Şimdi, az önceki tartışmaya dair şunu söyleyelim: Bu ülkede çok uzun, ta Osmanlı'ya dayanan bir kadın mücadele tarihi var ve bu ülkedeki kadınların kazanımlarını her bir kadının eliyle, tırnağıyla, dişiyle; sokakta cop yiye yiye, büyük kampanyalar yapa yapa; örgütlenerek, dernekler kurarak, partilerin içinde aktif olarak kazandıklarının altını çizelim. Bu anlamıyla, bu tartışmanın, "kadınlara temel hak ve özgürlüklerini, seçme ve seçilme hakkını o verdi, bu verdi" tartışmasının kadınları görmeyen bir yerden yapılmasını çok sakıncalı buluyoruz; onu söyleyelim.
İkincisi, şimdi, kadınlara seçme ve seçilme hakkının... Ya, bu ülkede hepimizin yaşam güvenliği olan İstanbul Sözleşmesi mevcut iktidar ve Sayın Cumhurbaşkanı tarafından ortadan kaldırıldı; bu hakikati görmeden bence cümle kurulmamalı. Bu İstanbul Sözleşmesi bizim her birimizin yaşam garantisiydi, bu ülkedeki kadınların mücadelesiyle kazanılmış bir anlaşmaydı; adını bile bu ülkeden, bu ülkenin kentinden aldı.

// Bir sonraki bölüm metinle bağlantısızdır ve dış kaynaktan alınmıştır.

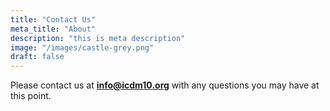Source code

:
 ```yaml
---
title: "Contact Us"
meta_title: "About"
description: "this is meta description"
image: "/images/castle-grey.png"
draft: false
---
```


Please contact us at **info@icdm10.org** with any questions you may have at this point.
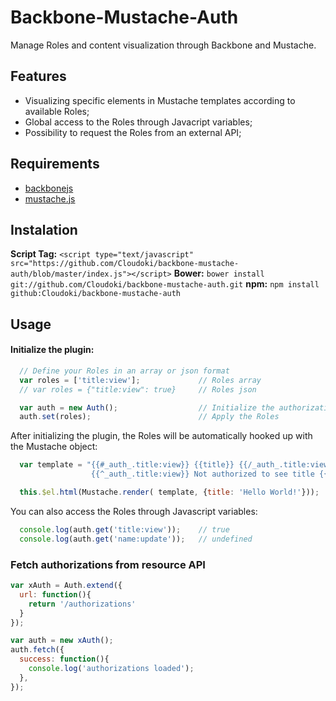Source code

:# Backbone-Mustache-Auth

Manage Roles and content visualization through Backbone and Mustache.

## Features
- Visualizing specific elements in Mustache templates according to available Roles;
- Global access to the Roles through Javacript variables;
- Possibility to request the Roles from an external API;

## Requirements
- [backbonejs](http://backbonejs.org/)
- [mustache.js](https://github.com/janl/mustache.js/)

## Instalation
**Script Tag:** `<script type="text/javascript" src="https://github.com/Cloudoki/backbone-mustache-auth/blob/master/index.js"></script>`
**Bower:** `bower install git://github.com/Cloudoki/backbone-mustache-auth.git`
**npm:** `npm install github:Cloudoki/backbone-mustache-auth`

## Usage
#### Initialize the plugin:
```javascript
  // Define your Roles in an array or json format
  var roles = ['title:view'];             // Roles array
  // var roles = {"title:view": true}     // Roles json

  var auth = new Auth();                  // Initialize the authorizations plugin
  auth.set(roles);                        // Apply the Roles
```

After initializing the plugin, the Roles will be automatically hooked up with the Mustache object:
```javascript
  var template = "{{#_auth_.title:view}} {{title}} {{/_auth_.title:view}} \
                  {{^_auth_.title:view}} Not authorized to see title {{/_auth_.title:view}}";

  this.$el.html(Mustache.render( template, {title: 'Hello World!'}));     // Render
```

You can also access the Roles through Javascript variables:
```javascript
  console.log(auth.get('title:view'));    // true
  console.log(auth.get('name:update'));   // undefined
```


### Fetch authorizations from resource API

```javascript
var xAuth = Auth.extend({
  url: function(){
    return '/authorizations'
  }
});

var auth = new xAuth();
auth.fetch({
  success: function(){
    console.log('authorizations loaded');  
  },
});
```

(Mikrofon otomatik cihaz tarafından kapatıldı)
BAŞKAN - Buyurun Sayın Koçyiğit.
GÜLÜSTAN KILIÇ KOÇYİĞİT (Kars) - Bunları es geçip gerçek anlamda böyle sanki birçok şey ihya ediliyormuş gibi bir şey değil. Bu ülkede kazanılan ne varsa bu ülkede mücadele eden, bedel ödeyen, can veren kadınların kazanımıdır; hiç kimse kusura bakmasın. Bu anlamıyla böyle bahşediyormuş gibi, erkekler ya da kim ise işte bize bahşediyormuş gibi bir politikanın kendisi... Bu Meclis bile yasal düzenleme yapmışsa sokakta kadınlar direndiği için, sokakta kadınlar mücadele ettiği için olmuştur, kazanılmıştır. Bugün de aksine kadın kazanımlarına el konulmaya çalışılıyor. En başta da nafaka hakkı bugün onuncu yargı paketine konulup yeniden getirilmeye çalışılıyor. O anlamıyla, bütün haklarımızı tırpanlamaya çalışan bir iktidar gerçeğiyle karşı karşıyayız, kadına yönelik şiddet komisyonunun başına erkek koyan bir iktidar gerçeğiyle karşı karşıyayız; gidip merkez medyayı toparlayıp getiren, her gün kadına karşı şiddeti meşrulaştıranları dinleyen, brifing alan bir Komisyon Başkanı gerçeğiyle karşı karşıyayız.
Onun için, bence gerçekleri bu düzlemde konuşursak iyi olacaktır.